_WHAT YOU NEED TO DO_.
Here is a block of records. Copy every one of them exactly.

_RECORDS TO USE_.
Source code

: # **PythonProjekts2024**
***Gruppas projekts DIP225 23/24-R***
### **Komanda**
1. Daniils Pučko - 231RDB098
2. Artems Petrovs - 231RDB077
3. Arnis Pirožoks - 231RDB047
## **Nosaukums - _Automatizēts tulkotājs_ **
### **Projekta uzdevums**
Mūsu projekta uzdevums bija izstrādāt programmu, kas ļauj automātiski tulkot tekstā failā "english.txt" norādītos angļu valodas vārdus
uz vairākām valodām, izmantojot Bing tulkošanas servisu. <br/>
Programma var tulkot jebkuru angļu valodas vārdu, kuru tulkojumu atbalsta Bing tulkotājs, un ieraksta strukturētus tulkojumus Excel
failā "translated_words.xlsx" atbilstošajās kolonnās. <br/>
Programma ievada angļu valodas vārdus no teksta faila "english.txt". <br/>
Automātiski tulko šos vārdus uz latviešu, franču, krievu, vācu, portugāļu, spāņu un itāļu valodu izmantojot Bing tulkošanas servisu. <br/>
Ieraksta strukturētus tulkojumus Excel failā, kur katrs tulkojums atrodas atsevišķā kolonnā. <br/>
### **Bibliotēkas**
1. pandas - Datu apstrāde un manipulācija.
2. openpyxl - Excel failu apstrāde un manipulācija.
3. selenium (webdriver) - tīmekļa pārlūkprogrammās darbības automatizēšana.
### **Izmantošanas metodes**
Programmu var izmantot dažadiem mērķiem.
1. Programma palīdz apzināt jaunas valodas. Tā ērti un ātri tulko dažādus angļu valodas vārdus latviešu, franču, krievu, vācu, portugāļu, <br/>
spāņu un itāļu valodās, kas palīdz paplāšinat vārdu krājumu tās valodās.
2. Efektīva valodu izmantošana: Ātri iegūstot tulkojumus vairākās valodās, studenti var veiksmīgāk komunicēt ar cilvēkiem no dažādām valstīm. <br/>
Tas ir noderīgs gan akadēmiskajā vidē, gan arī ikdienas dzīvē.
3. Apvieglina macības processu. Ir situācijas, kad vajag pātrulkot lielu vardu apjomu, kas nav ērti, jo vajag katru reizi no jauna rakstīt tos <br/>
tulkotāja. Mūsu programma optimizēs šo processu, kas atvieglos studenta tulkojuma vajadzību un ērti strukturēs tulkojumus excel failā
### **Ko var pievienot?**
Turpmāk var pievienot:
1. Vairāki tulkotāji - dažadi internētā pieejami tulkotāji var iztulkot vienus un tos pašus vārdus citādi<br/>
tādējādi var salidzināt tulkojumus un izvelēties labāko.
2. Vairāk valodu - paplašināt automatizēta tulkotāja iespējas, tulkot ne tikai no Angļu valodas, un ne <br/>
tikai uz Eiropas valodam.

_YOUR RESPONSE_.
Source code

: # **PythonProjekts2024**
***Gruppas projekts DIP225 23/24-R***
### **Komanda**
1. Daniils Pučko - 231RDB098
2. Artems Petrovs - 231RDB077
3. Arnis Pirožoks - 231RDB047
## **Nosaukums - _Automatizēts tulkotājs_ **
### **Projekta uzdevums**
Mūsu projekta uzdevums bija izstrādāt programmu, kas ļauj automātiski tulkot tekstā failā "english.txt" norādītos angļu valodas vārdus
uz vairākām valodām, izmantojot Bing tulkošanas servisu. <br/>
Programma var tulkot jebkuru angļu valodas vārdu, kuru tulkojumu atbalsta Bing tulkotājs, un ieraksta strukturētus tulkojumus Excel
failā "translated_words.xlsx" atbilstošajās kolonnās. <br/>
Programma ievada angļu valodas vārdus no teksta faila "english.txt". <br/>
Automātiski tulko šos vārdus uz latviešu, franču, krievu, vācu, portugāļu, spāņu un itāļu valodu izmantojot Bing tulkošanas servisu. <br/>
Ieraksta strukturētus tulkojumus Excel failā, kur katrs tulkojums atrodas atsevišķā kolonnā. <br/>
### **Bibliotēkas**
1. pandas - Datu apstrāde un manipulācija.
2. openpyxl - Excel failu apstrāde un manipulācija.
3. selenium (webdriver) - tīmekļa pārlūkprogrammās darbības automatizēšana.
### **Izmantošanas metodes**
Programmu var izmantot dažadiem mērķiem.
1. Programma palīdz apzināt jaunas valodas. Tā ērti un ātri tulko dažādus angļu valodas vārdus latviešu, franču, krievu, vācu, portugāļu, <br/>
spāņu un itāļu valodās, kas palīdz paplāšinat vārdu krājumu tās valodās.
2. Efektīva valodu izmantošana: Ātri iegūstot tulkojumus vairākās valodās, studenti var veiksmīgāk komunicēt ar cilvēkiem no dažādām valstīm. <br/>
Tas ir noderīgs gan akadēmiskajā vidē, gan arī ikdienas dzīvē.
3. Apvieglina macības processu. Ir situācijas, kad vajag pātrulkot lielu vardu apjomu, kas nav ērti, jo vajag katru reizi no jauna rakstīt tos <br/>
tulkotāja. Mūsu programma optimizēs šo processu, kas atvieglos studenta tulkojuma vajadzību un ērti strukturēs tulkojumus excel failā
### **Ko var pievienot?**
Turpmāk var pievienot:
1. Vairāki tulkotāji - dažadi internētā pieejami tulkotāji var iztulkot vienus un tos pašus vārdus citādi<br/>
tādējādi var salidzināt tulkojumus un izvelēties labāko.
2. Vairāk valodu - paplašināt automatizēta tulkotāja iespējas, tulkot ne tikai no Angļu valodas, un ne <br/>
tikai uz Eiropas valodam.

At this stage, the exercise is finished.